Subject: Re: Request for comments: sharing memory between user/kernel space
To: Bill Stouder-Studenmund <wrstuden@netbsd.org>
From: Zeljko Vrba <zvrba@globalnet.hr>
List: tech-kern
Date: 03/21/2007 17:43:29
-----BEGIN PGP SIGNED MESSAGE-----
Hash: RIPEMD160

Bill Stouder-Studenmund <wrstuden@netbsd.org> writes:

>
> Well, one thing you could do is add an ioctl on a socket that passes in 
> memory buffers. Then change the socket code so that, on your special 
> sockets, data are copied to these pre-allocated buffers rather than a 
> socket buffer. That will get rid of one copy and would be rather clean.
>
Hm, I like the idea :) "one copy" here obviousley(?) refers to kernel->user
copying, but where are other copies (except for DMA from the card to the
system memory)?

>
> If there are no buffers, discard the TCP packets and don't ack the range, 
> and TCP will still work.
>
How would I handle signalling to the application?  I'd need to signal both
data arrival and packet discard.

>
> Well, one main problem is that the mbufs aren't mapped into the app's 
> address space. And on some architectures, user apps and the kernel are in
>
That's why I wanted to use a shared memory region, mapped both in the kernel
and application address space.  As I mentioned in the previous post, basically
only x86-64 is interesting for me. [however unpopular that might be with the
NetBSD developers :)]

>
> another. Further, you really don't want userland to be able to write to 
> the chains, so you'd need a r/o mapping for the headers and a r/w mapping 
> for the data.
>
It'd be nice if bookkeeping could be allocated separately from packet data.  I
don't care if the app mangles incoming packets (unless the kernel keeps the
packet "as is" for future reference, and mangling network headers actually
ruins the network stack - how is it done? Does kernel refer to the original
packet, or does it copy headers into mbuf chains as needed?)  Anyway,
security/safety is not on the top of my list for the moment.  Obviously, I'll
have to pay attention how I code my library :)

>
> One thing I'd tought of in the past (for an iSCSI target) was creating the 
> concept of an mbuf cookie. Userland would use a special call to gobble a 
> certain amount of data off of the receive queue for a socket, and those 
> mbufs would hang around in a process-level list. Userland would get back 
> an opaque cookie. The app then decides what it wants to do with the data, 
> then hands the cookie to a modified write call. The write call grabs the 
> mbufs indicated by the cookie and uses them as the data for a write to say 
> disk. Thus zero copy.
>
Nice.  What happened to the idea (ie. why hasn't it been implemented)?  I
guess that if the application wanted to actually inspect the data, it would
still be copied?

Hm, more details about my project: i'm writing (sort of) a "thread package"
which is based on asynchronous message-passing between "threads" (and includes
user-level scheduler).  I first wanted to write my own kernel which would
natively support such coding style, BUT.  There's a bunch of code that I'd
have to write (device drivers, memory management, networking stack, etc.),
which is both unfeasible and out of the scope of my project.  On the other
hand, this bunch of code already exists in the NetBSD kernel, is debugged,
quality-written, and so on, so it'd be foolish from me if I didn't try to
(re)use it.

So, the NetBSD kernel already _is_ internally pretty much asynchronous, no?  I
"just" want to reflect this asynchronicity to the user level.  Native DMA
would become shared memory, native IRQs become signals.  + fully 0-copy I/O;
I'd discard the "stream abstraction" which anyway does not exist in the
kernel, everything is packetized (or am I wrong?)
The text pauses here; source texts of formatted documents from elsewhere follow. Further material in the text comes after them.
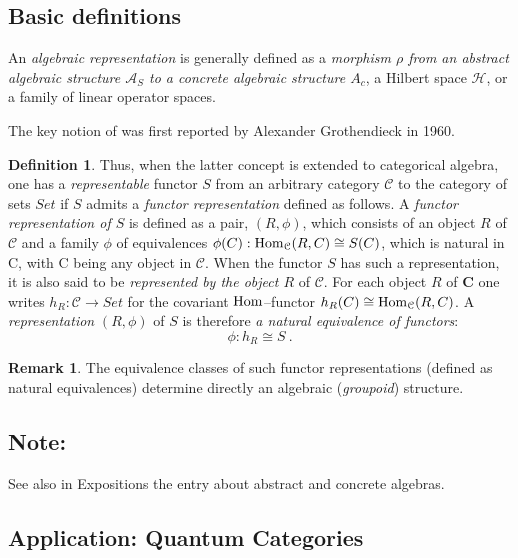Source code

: \documentclass[12pt]{article}
\theoremstyle{plain}
\theoremstyle{definition}
\newtheorem{definition}{Definition}[section]
\newtheorem{remark}{Remark}[section]
\numberwithin{equation}{section}
\newcommand{\Hom}{{\rm Hom}}
\newcommand{\lra}{{\longrightarrow}}
\newcommand{\<}{{\langle}}
\begin{document}
\subsection{Basic definitions}

 An \emph{algebraic representation} is generally defined as a \emph{morphism $\rho$ from an abstract algebraic structure  $\mathcal{A}_S$ to a concrete algebraic structure $A_c$}, a Hilbert space $\mathcal{H}$, or a family of linear operator spaces. 

The key notion of  was first reported by Alexander Grothendieck in 1960.

\begin{definition}
Thus, when the latter concept is extended to categorical algebra, one has  a \emph{representable} functor $S$ from an arbitrary category $\mathcal{C}$ to the category of sets $Set$ if $S$ admits a \emph{functor representation} defined as follows. A \emph{functor representation of $S$} is defined as a pair, $({R}, \phi)$, which consists of an object $R$ of $\mathcal{C}$ and a family $\phi$ of equivalences $\phi (C): \Hom_{\mathcal{C}}(R,C) \cong S(C)$, which is natural in C, with C being any object in $\mathcal{C}$. When the functor $S$ has such a representation, it is also said to be \emph{represented by the object $R$} of $\mathcal{C}$. For each object $R$ of $\mathbf{C}$
one writes $h_{R}: \mathcal{C} \lra Set$ for the covariant $\Hom$--functor $h_{R}(C)\cong \Hom_{\mathcal{C}}(R,C)$. A \emph{representation} $(R, \phi)$ of ${S}$ is therefore \emph{a natural equivalence of functors}: 
\begin{equation}
\phi:  h_{R} \cong {S}~.
\end{equation}
\end{definition}

\begin{remark}
 The equivalence classes of such functor representations (defined as natural equivalences) determine directly an algebraic (\emph{groupoid}) structure.
\end{remark}

\subsection{Note:}
See also  in Expositions the entry about abstract and concrete algebras. 

\subsection{Application: Quantum Categories}
\end{document}
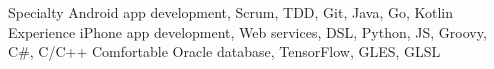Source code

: 
\begin{cvskills}
	\cvskill
		{Specialty}
		{Android app development,\enskip 
		Scrum,\enskip 
		TDD,\enskip 
		Git,\enskip 
		Java,\enskip 
		Go,\enskip 
		Kotlin}
	\cvskill
		{Experience}
		{iPhone app development,\enskip 
		Web services,\enskip 
		DSL,\enskip 
		Python,\enskip 
		JS,\enskip 
		Groovy,\enskip 
		C\#,\enskip 
		C/C++}
	\cvskill
		{Comfortable}
		{Oracle database,\enskip 
		TensorFlow,\enskip 
		GLES,\enskip 
		GLSL}
\end{cvskills}

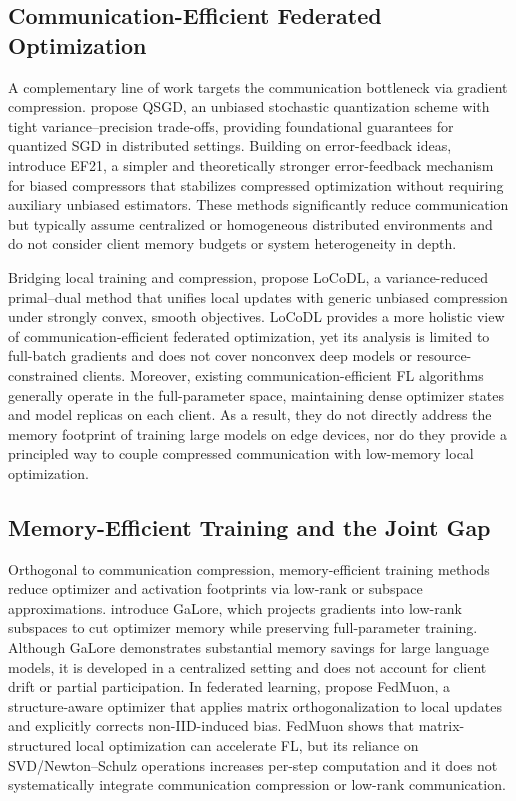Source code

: \documentclass[11pt]{article}
\begin{document}
\subsection{Communication-Efficient Federated Optimization}

A complementary line of work targets the communication bottleneck via gradient compression. \citet{alistarh2016qsgd} propose QSGD, an unbiased stochastic quantization scheme with tight variance–precision trade-offs, providing foundational guarantees for quantized SGD in distributed settings. Building on error-feedback ideas, \citet{richtárik2021simpler} introduce EF21, a simpler and theoretically stronger error-feedback mechanism for biased compressors that stabilizes compressed optimization without requiring auxiliary unbiased estimators. These methods significantly reduce communication but typically assume centralized or homogeneous distributed environments and do not consider client memory budgets or system heterogeneity in depth.

Bridging local training and compression, \citet{condat2024locodl} propose LoCoDL, a variance-reduced primal–dual method that unifies local updates with generic unbiased compression under strongly convex, smooth objectives. LoCoDL provides a more holistic view of communication-efficient federated optimization, yet its analysis is limited to full-batch gradients and does not cover nonconvex deep models or resource-constrained clients. Moreover, existing communication-efficient FL algorithms generally operate in the full-parameter space, maintaining dense optimizer states and model replicas on each client. As a result, they do not directly address the memory footprint of training large models on edge devices, nor do they provide a principled way to couple compressed communication with low-memory local optimization.

\subsection{Memory-Efficient Training and the Joint Gap}

Orthogonal to communication compression, memory-efficient training methods reduce optimizer and activation footprints via low-rank or subspace approximations. \citet{zhao2024galore} introduce GaLore, which projects gradients into low-rank subspaces to cut optimizer memory while preserving full-parameter training. Although GaLore demonstrates substantial memory savings for large language models, it is developed in a centralized setting and does not account for client drift or partial participation. In federated learning, \citet{liu2025fedmuon} propose FedMuon, a structure-aware optimizer that applies matrix orthogonalization to local updates and explicitly corrects non-IID-induced bias. FedMuon shows that matrix-structured local optimization can accelerate FL, but its reliance on SVD/Newton–Schulz operations increases per-step computation and it does not systematically integrate communication compression or low-rank communication.
\end{document}
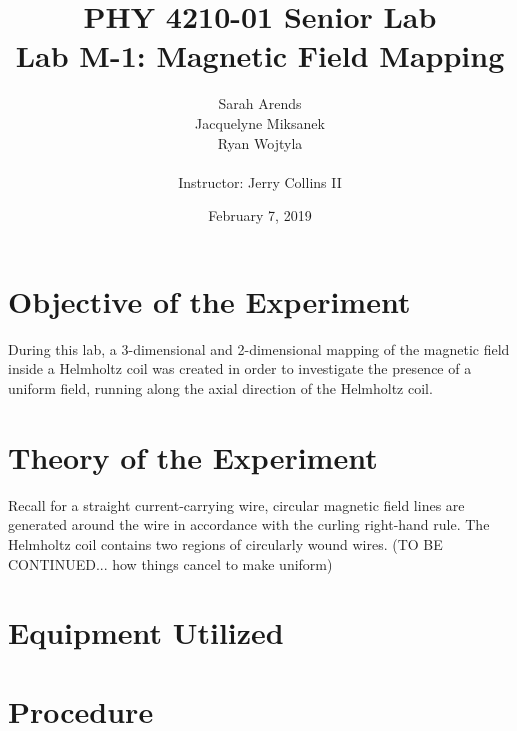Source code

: \documentclass[a4paper]{article}
\title{PHY 4210-01 Senior Lab \\Lab M-1: Magnetic Field Mapping}
\author{Sarah Arends \\ 
        Jacquelyne Miksanek \\
        Ryan Wojtyla \\ \\
        Instructor: Jerry Collins II}
\date{February 7, 2019}
\begin{document}
\maketitle 

\begin{abstract}
\end{abstract}

\newpage

\tableofcontents

\newpage

\section{Objective of the Experiment}
During this lab, a 3-dimensional and 2-dimensional mapping of the magnetic field inside a Helmholtz coil was created in order to investigate the presence of a uniform field, running along the axial direction of the Helmholtz coil. 
\section{Theory of the Experiment}

Recall for a straight current-carrying wire, circular magnetic field lines are generated around the wire in accordance with the curling right-hand rule. The Helmholtz coil contains two regions of circularly wound wires. (TO BE CONTINUED... how things cancel to make uniform)

\section{Equipment Utilized}

\begin{figure}[h]
\centering
\label{diagram}
\end{figure}


\section{Procedure}
\end{document}
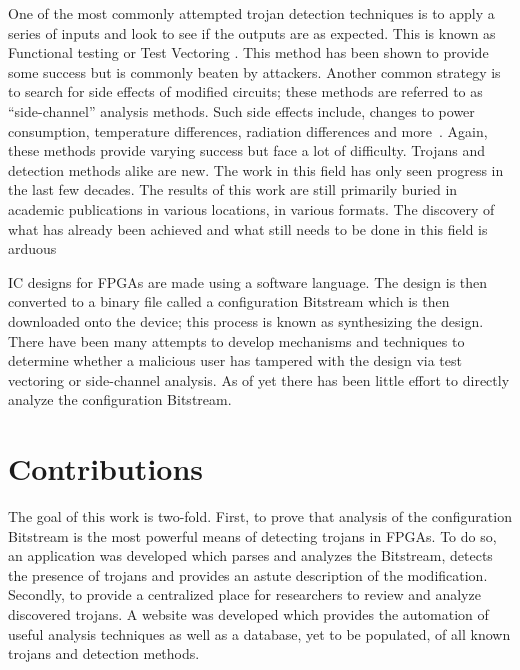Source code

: One of the most commonly attempted trojan detection techniques is to apply a series of inputs and look to see if the outputs are as expected.
This is known as Functional testing or Test Vectoring \cite{kSubset,monteCarloTestPattern,towardsDetectionMethodology}.
This method has been shown to provide some success but is commonly beaten by attackers.
Another common strategy is to search for side effects of modified circuits; these methods are referred to as ``side-channel'' analysis methods.
Such side effects include, changes to power consumption, temperature differences, radiation differences and more~\cite{sideChannelObfuscation, postLayout, controllableSleepTransistors, pcaAlgorithm}.
Again, these methods provide varying success but face a lot of difficulty.
Trojans and detection methods alike are new.
The work in this field has only seen progress in the last few decades.
The results of this work are still primarily buried in academic publications in various locations, in various formats.
The discovery of what has already been achieved and what still needs to be done in this field is arduous 

\acrshort{IC} designs for \acrfull{FPGAs} are made using a software language.
The design is then converted to a binary file called a configuration \gls{Bitstream} which is then downloaded onto the device; this process is known as synthesizing the design.
There have been many attempts to develop mechanisms and techniques to determine whether a malicious user has tampered with the design via test vectoring or side-channel analysis.
As of yet there has been little effort to directly analyze the configuration \gls{Bitstream}.


\section{Contributions}
The goal of this work is two-fold.
First, to prove that analysis of the configuration \gls{Bitstream} is the most powerful means of detecting trojans in \acrshort{FPGA}s.
To do so, an application was developed which parses and analyzes the \gls{Bitstream}, detects the presence of trojans and provides an astute description of the modification.
Secondly, to provide a centralized place for researchers to review and analyze discovered trojans.
A website was developed which provides the automation of useful analysis techniques as well as a database, yet to be populated, of all known trojans and detection methods. 

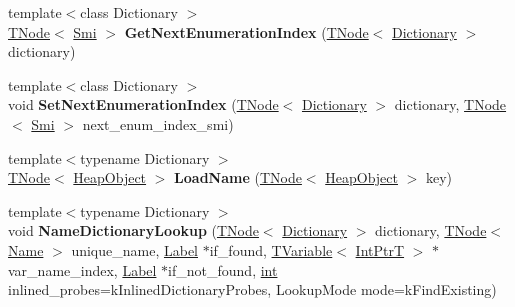 \begin{DoxyCompactItemize}
\item 
\mbox{\label{classv8_1_1internal_1_1CodeStubAssembler_a848912962713a6aef4cd5e762baa43c5}} 
{\footnotesize template$<$class Dictionary $>$ }\\\mbox{\hyperlink{classv8_1_1internal_1_1compiler_1_1TNode}{T\+Node}}$<$ \mbox{\hyperlink{classv8_1_1internal_1_1Smi}{Smi}} $>$ {\bfseries Get\+Next\+Enumeration\+Index} (\mbox{\hyperlink{classv8_1_1internal_1_1compiler_1_1TNode}{T\+Node}}$<$ \mbox{\hyperlink{classv8_1_1internal_1_1Dictionary}{Dictionary}} $>$ dictionary)
\item 
\mbox{\label{classv8_1_1internal_1_1CodeStubAssembler_a486c12c0ef769d4bda2b7f5a338b35cd}} 
{\footnotesize template$<$class Dictionary $>$ }\\void {\bfseries Set\+Next\+Enumeration\+Index} (\mbox{\hyperlink{classv8_1_1internal_1_1compiler_1_1TNode}{T\+Node}}$<$ \mbox{\hyperlink{classv8_1_1internal_1_1Dictionary}{Dictionary}} $>$ dictionary, \mbox{\hyperlink{classv8_1_1internal_1_1compiler_1_1TNode}{T\+Node}}$<$ \mbox{\hyperlink{classv8_1_1internal_1_1Smi}{Smi}} $>$ next\+\_\+enum\+\_\+index\+\_\+smi)
\item 
\mbox{\label{classv8_1_1internal_1_1CodeStubAssembler_a46b623359dadce46a3bee70d4c8633df}} 
{\footnotesize template$<$typename Dictionary $>$ }\\\mbox{\hyperlink{classv8_1_1internal_1_1compiler_1_1TNode}{T\+Node}}$<$ \mbox{\hyperlink{classv8_1_1internal_1_1HeapObject}{Heap\+Object}} $>$ {\bfseries Load\+Name} (\mbox{\hyperlink{classv8_1_1internal_1_1compiler_1_1TNode}{T\+Node}}$<$ \mbox{\hyperlink{classv8_1_1internal_1_1HeapObject}{Heap\+Object}} $>$ key)
\item 
\mbox{\label{classv8_1_1internal_1_1CodeStubAssembler_aa421b3fa25c24cbb819508d25f391978}} 
{\footnotesize template$<$typename Dictionary $>$ }\\void {\bfseries Name\+Dictionary\+Lookup} (\mbox{\hyperlink{classv8_1_1internal_1_1compiler_1_1TNode}{T\+Node}}$<$ \mbox{\hyperlink{classv8_1_1internal_1_1Dictionary}{Dictionary}} $>$ dictionary, \mbox{\hyperlink{classv8_1_1internal_1_1compiler_1_1TNode}{T\+Node}}$<$ \mbox{\hyperlink{classv8_1_1internal_1_1Name}{Name}} $>$ unique\+\_\+name, \mbox{\hyperlink{classv8_1_1internal_1_1compiler_1_1CodeAssemblerLabel}{Label}} $\ast$if\+\_\+found, \mbox{\hyperlink{classv8_1_1internal_1_1compiler_1_1TypedCodeAssemblerVariable}{T\+Variable}}$<$ \mbox{\hyperlink{structv8_1_1internal_1_1IntPtrT}{Int\+PtrT}} $>$ $\ast$var\+\_\+name\+\_\+index, \mbox{\hyperlink{classv8_1_1internal_1_1compiler_1_1CodeAssemblerLabel}{Label}} $\ast$if\+\_\+not\+\_\+found, \mbox{\hyperlink{classint}{int}} inlined\+\_\+probes=k\+Inlined\+Dictionary\+Probes, Lookup\+Mode mode=k\+Find\+Existing)

\end{DoxyCompactItemize}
Why not do everything in the kernel as Allen suggested -- well, user-level has
obvious advantages: convenient debugger, some sort of protection (I guess
weakened if I implement what I'd like to, but still better than nothing),
being able to use other system services through familiar API, and so on.

Best regards,
  Zeljko.
-----BEGIN PGP SIGNATURE-----
Version: GnuPG v1.4.2.2 (GNU/Linux)

iD8DBQFGAWC3UIHQih3H6ZQRAwVwAJ9JqNG1eIK+qvHA1VvPKi1YcF4RlwCfRkfg
cHwgWDvDZ1U5GSuN4XdQJdI=
=FavJ
-----END PGP SIGNATURE-----